Dos propuestas formalmente singulares centraban las sesiones de la tercera jornada de proyecciones de la Sección Oficial de La Mostra. Moondove del libanes Karim Kassem, nos sitúa en algún pueblo inconcreto del Libano rural contemporáneo. Allí conoceremos a Ghassan, un empleado de la empresa de Aguas local. La jornada de trabajo de Ghassan empieza muy temprano. Con su destartalado coche, recorre las calles del pueblo atendiendo a las llamadas de sus vecinos, primeras víctimas de una sequía severa que azota a la región. Junto a Ghassan conoceremos a un criador de palomas que sueña con abandonar el pueblo en busca de una vida mejor, a un mecánico de coches, a un pastor de cabras, a un matrimonio de jubilados o al perezoso y borracho empleado de la gasolinera, entre otros personajes. Todos juntos conforman un curioso collage que aspira a erigirse en retrato de una sociedad en descomposición.

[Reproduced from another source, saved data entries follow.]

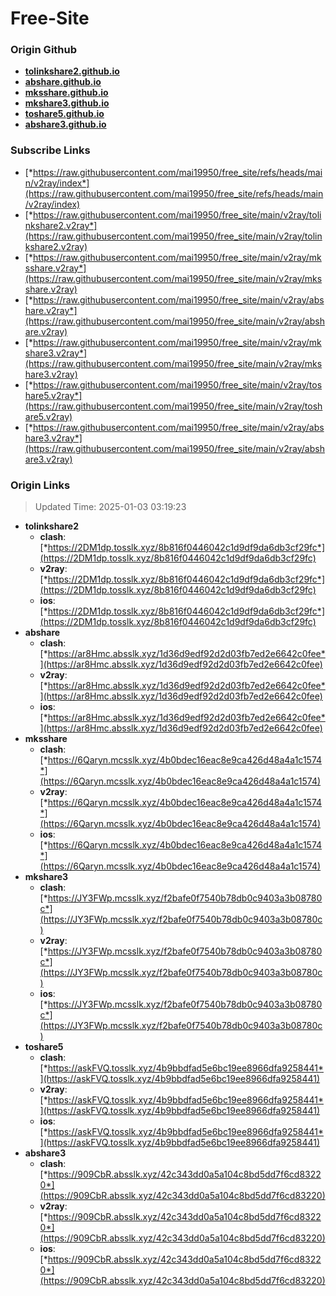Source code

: # Free-Site

### Origin Github

- [**tolinkshare2.github.io**](https://github.com/tolinkshare2/tolinkshare2.github.io)
- [**abshare.github.io**](https://github.com/abshare/abshare.github.io)
- [**mksshare.github.io**](https://github.com/mksshare/mksshare.github.io)
- [**mkshare3.github.io**](https://github.com/mkshare3/mkshare3.github.io)
- [**toshare5.github.io**](https://github.com/toshare5/toshare5.github.io)
- [**abshare3.github.io**](https://github.com/abshare3/abshare3.github.io)

### Subscribe Links

- [*https://raw.githubusercontent.com/mai19950/free_site/refs/heads/main/v2ray/index*](https://raw.githubusercontent.com/mai19950/free_site/refs/heads/main/v2ray/index)
- [*https://raw.githubusercontent.com/mai19950/free_site/main/v2ray/tolinkshare2.v2ray*](https://raw.githubusercontent.com/mai19950/free_site/main/v2ray/tolinkshare2.v2ray)
- [*https://raw.githubusercontent.com/mai19950/free_site/main/v2ray/mksshare.v2ray*](https://raw.githubusercontent.com/mai19950/free_site/main/v2ray/mksshare.v2ray)
- [*https://raw.githubusercontent.com/mai19950/free_site/main/v2ray/abshare.v2ray*](https://raw.githubusercontent.com/mai19950/free_site/main/v2ray/abshare.v2ray)
- [*https://raw.githubusercontent.com/mai19950/free_site/main/v2ray/mkshare3.v2ray*](https://raw.githubusercontent.com/mai19950/free_site/main/v2ray/mkshare3.v2ray)
- [*https://raw.githubusercontent.com/mai19950/free_site/main/v2ray/toshare5.v2ray*](https://raw.githubusercontent.com/mai19950/free_site/main/v2ray/toshare5.v2ray)
- [*https://raw.githubusercontent.com/mai19950/free_site/main/v2ray/abshare3.v2ray*](https://raw.githubusercontent.com/mai19950/free_site/main/v2ray/abshare3.v2ray)

### Origin Links

> Updated Time: 2025-01-03 03:19:23

- **tolinkshare2**
  - **clash**: [*https://2DM1dp.tosslk.xyz/8b816f0446042c1d9df9da6db3cf29fc*](https://2DM1dp.tosslk.xyz/8b816f0446042c1d9df9da6db3cf29fc)
  - **v2ray**: [*https://2DM1dp.tosslk.xyz/8b816f0446042c1d9df9da6db3cf29fc*](https://2DM1dp.tosslk.xyz/8b816f0446042c1d9df9da6db3cf29fc)
  - **ios**: [*https://2DM1dp.tosslk.xyz/8b816f0446042c1d9df9da6db3cf29fc*](https://2DM1dp.tosslk.xyz/8b816f0446042c1d9df9da6db3cf29fc)
- **abshare**
  - **clash**: [*https://ar8Hmc.absslk.xyz/1d36d9edf92d2d03fb7ed2e6642c0fee*](https://ar8Hmc.absslk.xyz/1d36d9edf92d2d03fb7ed2e6642c0fee)
  - **v2ray**: [*https://ar8Hmc.absslk.xyz/1d36d9edf92d2d03fb7ed2e6642c0fee*](https://ar8Hmc.absslk.xyz/1d36d9edf92d2d03fb7ed2e6642c0fee)
  - **ios**: [*https://ar8Hmc.absslk.xyz/1d36d9edf92d2d03fb7ed2e6642c0fee*](https://ar8Hmc.absslk.xyz/1d36d9edf92d2d03fb7ed2e6642c0fee)
- **mksshare**
  - **clash**: [*https://6Qaryn.mcsslk.xyz/4b0bdec16eac8e9ca426d48a4a1c1574*](https://6Qaryn.mcsslk.xyz/4b0bdec16eac8e9ca426d48a4a1c1574)
  - **v2ray**: [*https://6Qaryn.mcsslk.xyz/4b0bdec16eac8e9ca426d48a4a1c1574*](https://6Qaryn.mcsslk.xyz/4b0bdec16eac8e9ca426d48a4a1c1574)
  - **ios**: [*https://6Qaryn.mcsslk.xyz/4b0bdec16eac8e9ca426d48a4a1c1574*](https://6Qaryn.mcsslk.xyz/4b0bdec16eac8e9ca426d48a4a1c1574)
- **mkshare3**
  - **clash**: [*https://JY3FWp.mcsslk.xyz/f2bafe0f7540b78db0c9403a3b08780c*](https://JY3FWp.mcsslk.xyz/f2bafe0f7540b78db0c9403a3b08780c)
  - **v2ray**: [*https://JY3FWp.mcsslk.xyz/f2bafe0f7540b78db0c9403a3b08780c*](https://JY3FWp.mcsslk.xyz/f2bafe0f7540b78db0c9403a3b08780c)
  - **ios**: [*https://JY3FWp.mcsslk.xyz/f2bafe0f7540b78db0c9403a3b08780c*](https://JY3FWp.mcsslk.xyz/f2bafe0f7540b78db0c9403a3b08780c)
- **toshare5**
  - **clash**: [*https://askFVQ.tosslk.xyz/4b9bbdfad5e6bc19ee8966dfa9258441*](https://askFVQ.tosslk.xyz/4b9bbdfad5e6bc19ee8966dfa9258441)
  - **v2ray**: [*https://askFVQ.tosslk.xyz/4b9bbdfad5e6bc19ee8966dfa9258441*](https://askFVQ.tosslk.xyz/4b9bbdfad5e6bc19ee8966dfa9258441)
  - **ios**: [*https://askFVQ.tosslk.xyz/4b9bbdfad5e6bc19ee8966dfa9258441*](https://askFVQ.tosslk.xyz/4b9bbdfad5e6bc19ee8966dfa9258441)
- **abshare3**
  - **clash**: [*https://909CbR.absslk.xyz/42c343dd0a5a104c8bd5dd7f6cd83220*](https://909CbR.absslk.xyz/42c343dd0a5a104c8bd5dd7f6cd83220)
  - **v2ray**: [*https://909CbR.absslk.xyz/42c343dd0a5a104c8bd5dd7f6cd83220*](https://909CbR.absslk.xyz/42c343dd0a5a104c8bd5dd7f6cd83220)
  - **ios**: [*https://909CbR.absslk.xyz/42c343dd0a5a104c8bd5dd7f6cd83220*](https://909CbR.absslk.xyz/42c343dd0a5a104c8bd5dd7f6cd83220)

Es esa aspiración retratista lo que parece haber inspirado a Karim Kassem para adoptar la forma para este su cuarto trabajo largo que llegaba a La Mostra en exclusivo estreno mundial. Si bien la concepción de las escenas está pensada como un artefacto de ficción, Kassem hace una planificación de planos y una puesta en escena que lo acercan más a un documental al uso, con tomas sencillas, usando iluminación ambiente y un fraccionamiento principalmente descriptivo, buscando tomar distancia y objetividad ante sus sujetos. Todo ello impregna la cinta de un deliberado naturalismo y verismo al que aspiraba el realizador, y que quedaba reforzado, según contaba en la presentación de la cinta, por la presencia de actores no profesionales escogidos de entre los habitantes del pueblo donde se rodaría la película.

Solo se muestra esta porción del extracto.